* _Records to process_
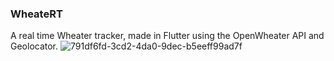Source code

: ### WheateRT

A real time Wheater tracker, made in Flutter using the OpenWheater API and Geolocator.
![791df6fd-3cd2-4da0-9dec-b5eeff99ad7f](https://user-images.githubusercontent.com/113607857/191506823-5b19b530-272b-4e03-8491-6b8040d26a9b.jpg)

* * *

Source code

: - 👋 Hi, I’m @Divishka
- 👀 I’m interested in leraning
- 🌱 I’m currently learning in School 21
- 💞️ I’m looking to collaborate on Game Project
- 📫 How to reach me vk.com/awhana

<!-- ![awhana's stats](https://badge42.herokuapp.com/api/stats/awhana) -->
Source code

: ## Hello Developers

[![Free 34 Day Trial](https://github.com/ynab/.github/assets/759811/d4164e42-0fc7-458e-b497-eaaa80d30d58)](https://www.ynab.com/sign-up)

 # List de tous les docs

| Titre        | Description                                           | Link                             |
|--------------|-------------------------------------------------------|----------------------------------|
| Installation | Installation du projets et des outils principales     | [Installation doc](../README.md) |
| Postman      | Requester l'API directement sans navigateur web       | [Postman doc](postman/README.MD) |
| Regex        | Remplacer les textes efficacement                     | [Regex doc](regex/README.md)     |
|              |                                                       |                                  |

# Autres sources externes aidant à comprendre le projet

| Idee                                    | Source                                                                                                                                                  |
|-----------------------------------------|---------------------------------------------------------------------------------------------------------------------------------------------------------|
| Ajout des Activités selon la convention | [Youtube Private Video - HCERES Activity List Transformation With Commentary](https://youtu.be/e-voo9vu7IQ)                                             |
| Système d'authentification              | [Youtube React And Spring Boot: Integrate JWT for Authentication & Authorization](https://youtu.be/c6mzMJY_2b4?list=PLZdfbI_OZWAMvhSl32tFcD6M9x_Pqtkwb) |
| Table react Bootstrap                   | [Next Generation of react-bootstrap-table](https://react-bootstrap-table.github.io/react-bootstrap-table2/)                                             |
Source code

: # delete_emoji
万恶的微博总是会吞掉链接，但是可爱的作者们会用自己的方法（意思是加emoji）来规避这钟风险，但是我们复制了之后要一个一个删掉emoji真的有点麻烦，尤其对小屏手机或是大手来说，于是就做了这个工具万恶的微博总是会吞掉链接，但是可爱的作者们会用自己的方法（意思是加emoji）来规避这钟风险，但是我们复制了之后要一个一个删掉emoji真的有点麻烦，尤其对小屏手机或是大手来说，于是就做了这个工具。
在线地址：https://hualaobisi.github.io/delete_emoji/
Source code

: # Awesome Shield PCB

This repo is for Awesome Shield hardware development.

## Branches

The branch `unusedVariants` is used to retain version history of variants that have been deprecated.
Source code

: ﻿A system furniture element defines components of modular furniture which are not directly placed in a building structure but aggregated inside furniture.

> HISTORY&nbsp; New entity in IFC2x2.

* _Your task_
Filter the records for the word "awhana" and show every line that has it.

* _Task answer_
- 📫 How to reach me vk.com/awhana
<!-- ![awhana's stats](https://badge42.herokuapp.com/api/stats/awhana) -->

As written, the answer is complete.